Harvey Nichols losses narrow as sales bounce back

Harvey Nichols

Jacquemus/Harvey Nichols

The results came in several filings for different parts of the business.  The main release was for the parent entity — Broad Gain (UK) Limited —which is responsible for running the seven UK stores, one in the Republic

It was clearly a year of great contrast for the business as a whole with it beginning in full lockdown and ending with a relative return to normality. 

That helped revenue jump to £191.67 million from £121.31 million in the previous year. Although the latest year was a 53-week period, compared to 52 weeks previously, the revenue leap was clearly much more than could be accounted for simply by the extra week and underlined the bounce-back as the pandemic ended. 

At the same time, the gross margin rose to 47.1% from 37.3%, but the company was loss-making on an EBITDA basis. The loss was £3.15 million, which was much smaller than the £28.53 million deficit of the previous year. 

The net loss was a larger £31.79 million, but that was down from a loss of £38.69 million the year before.

Capital expenditure had increased during the year to £2.8 million from £1.6 million with the spending focus including the launch of a new international customer loyalty programme, a transactional app and IT improvements to support the growth of the website.

The retailer also said it was affected by supply chain disruptions and staffing shortages as a result of Brexit

Meanwhile, Harvey Nichols and Company Limited also reported higher turnover and lower losses.

This unit is responsible for the operation of the Harvey Nichols flagship store in London’s Knightsbridge, as well as being the HQ for the entire Broad Gain group of companies.

Turnover rose in the 53 weeks to £57.8 million from £27.3 million in the previous 52-week period. 

It too was loss-making with an operating loss of £3.75 million compared to £17.7 million in the previous year. The loss after tax was £4.66 million, an improvement on the £17.4 million loss of the earlier period. 
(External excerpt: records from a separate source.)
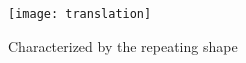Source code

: \begin{figure}
\centering
\texttt{[image: translation]}
\caption{Characterized by the repeating shape}
\label{trans}
\end{figure}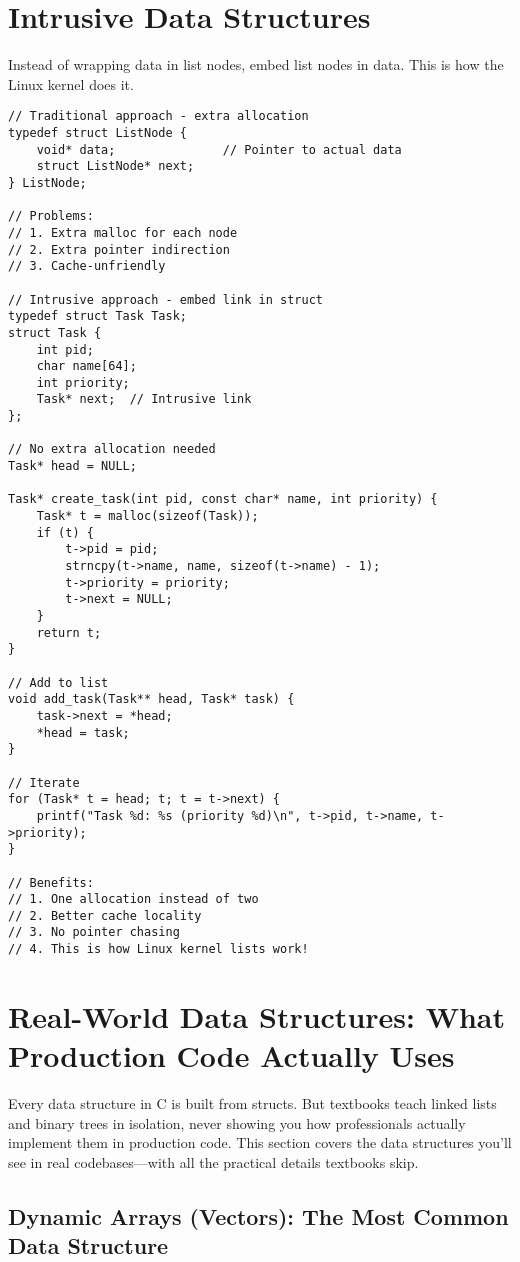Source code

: \section{Intrusive Data Structures}

Instead of wrapping data in list nodes, embed list nodes in data. This is how the Linux kernel does it.

\begin{lstlisting}
// Traditional approach - extra allocation
typedef struct ListNode {
    void* data;               // Pointer to actual data
    struct ListNode* next;
} ListNode;

// Problems:
// 1. Extra malloc for each node
// 2. Extra pointer indirection
// 3. Cache-unfriendly

// Intrusive approach - embed link in struct
typedef struct Task Task;
struct Task {
    int pid;
    char name[64];
    int priority;
    Task* next;  // Intrusive link
};

// No extra allocation needed
Task* head = NULL;

Task* create_task(int pid, const char* name, int priority) {
    Task* t = malloc(sizeof(Task));
    if (t) {
        t->pid = pid;
        strncpy(t->name, name, sizeof(t->name) - 1);
        t->priority = priority;
        t->next = NULL;
    }
    return t;
}

// Add to list
void add_task(Task** head, Task* task) {
    task->next = *head;
    *head = task;
}

// Iterate
for (Task* t = head; t; t = t->next) {
    printf("Task %d: %s (priority %d)\n", t->pid, t->name, t->priority);
}

// Benefits:
// 1. One allocation instead of two
// 2. Better cache locality
// 3. No pointer chasing
// 4. This is how Linux kernel lists work!
\end{lstlisting}

\section{Real-World Data Structures: What Production Code Actually Uses}

Every data structure in C is built from structs. But textbooks teach linked lists and binary trees in isolation, never showing you how professionals actually implement them in production code. This section covers the data structures you'll see in real codebases---with all the practical details textbooks skip.

\subsection{Dynamic Arrays (Vectors): The Most Common Data Structure}

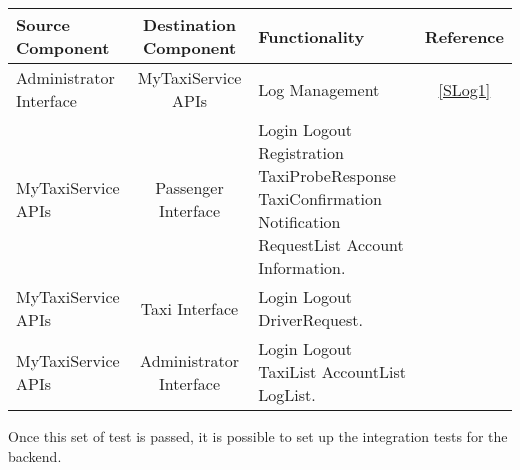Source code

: \documentclass[11pt, a4paper,titlepage]{article}
\begin{document}
	\begin{tabularx}{\textwidth}{| X |c |X |c|}
		\hline \textbf{Source Component} &\textbf{ Destination Component}&\textbf{Functionality} & \textbf{Reference} \\
		\hline Administrator Interface & MyTaxiService APIs & Log Management & \ref{SLog1} \\
		\hline MyTaxiService APIs & Passenger Interface & 
		Login\newline
		Logout\newline
		Registration\newline
		TaxiProbeResponse\newline
		TaxiConfirmation\newline
		Notification\newline
		RequestList\newline
		Account Information.
		&\\
		\hline MyTaxiService APIs & Taxi Interface & 
		Login\newline
		Logout\newline
		DriverRequest.		
		&\\
		\hline MyTaxiService APIs & Administrator Interface & 
		Login\newline
		Logout\newline
		TaxiList\newline
		AccountList\newline
		LogList.
		&\\
		\hline
	\end{tabularx}
	\newline
	\newline
	Once this set of test is passed, it is possible to set up the integration tests for the backend.
	\newline
	\newpage
\end{document}
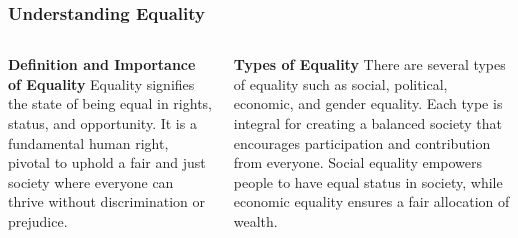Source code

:\documentclass[5pt]{beamer}
\begin{document}
\begin{frame}
\frametitle{Understanding Equality}
\begin{columns}
\begin{column}{0.45\textwidth}
\begin{block}{\textbf{Definition and Importance of Equality}}
Equality signifies the state of being equal in rights, status, and opportunity. It is a fundamental human right, pivotal to uphold a fair and just society where everyone can thrive without discrimination or prejudice.
\end{block}
\end{column}
\begin{column}{0.45\textwidth}
\begin{block}{\textbf{Types of Equality}}
There are several types of equality such as social, political, economic, and gender equality. Each type is integral for creating a balanced society that encourages participation and contribution from everyone. Social equality empowers people to have equal status in society, while economic equality ensures a fair allocation of wealth.
\end{block}
\end{column}
\end{columns}
\end{frame}
\end{document}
The company said the loss came as footfall gradually returned to city centres but hadn’t reached pre-pandemic levels. It was also affected by the company investing more capex as mentioned above. The amount attributable to the company was just over £1 million compared to £745,000 a year earlier, largely spent on its IT systems.

The series of results also included a filing for Harvey Nichols.com Limited. As the name suggests, the responsibility here is to run the retailer’s webstore.

But in this case, the return to some sort of normality had a negative impact. Like many e-tailers, the unit had benefited from the increase in online shopping due to the pandemic, but sales in the year in question weren’t as strong for the business as the reopening of physical stores saw customers turning away from the enforced e-shopping of lockdowns.

That meant turnover in the year dropped to £53.7 million from £66.6 million. However, the operating loss was slightly smaller than before at £5.4 million (after £5.7 million in the previous year). And the net loss was £5.7 million, also a bit smaller than the £5.99 million of the previous period. The company managed to narrow its losses despite the sales fall due to the aforementioned investment in its online operations.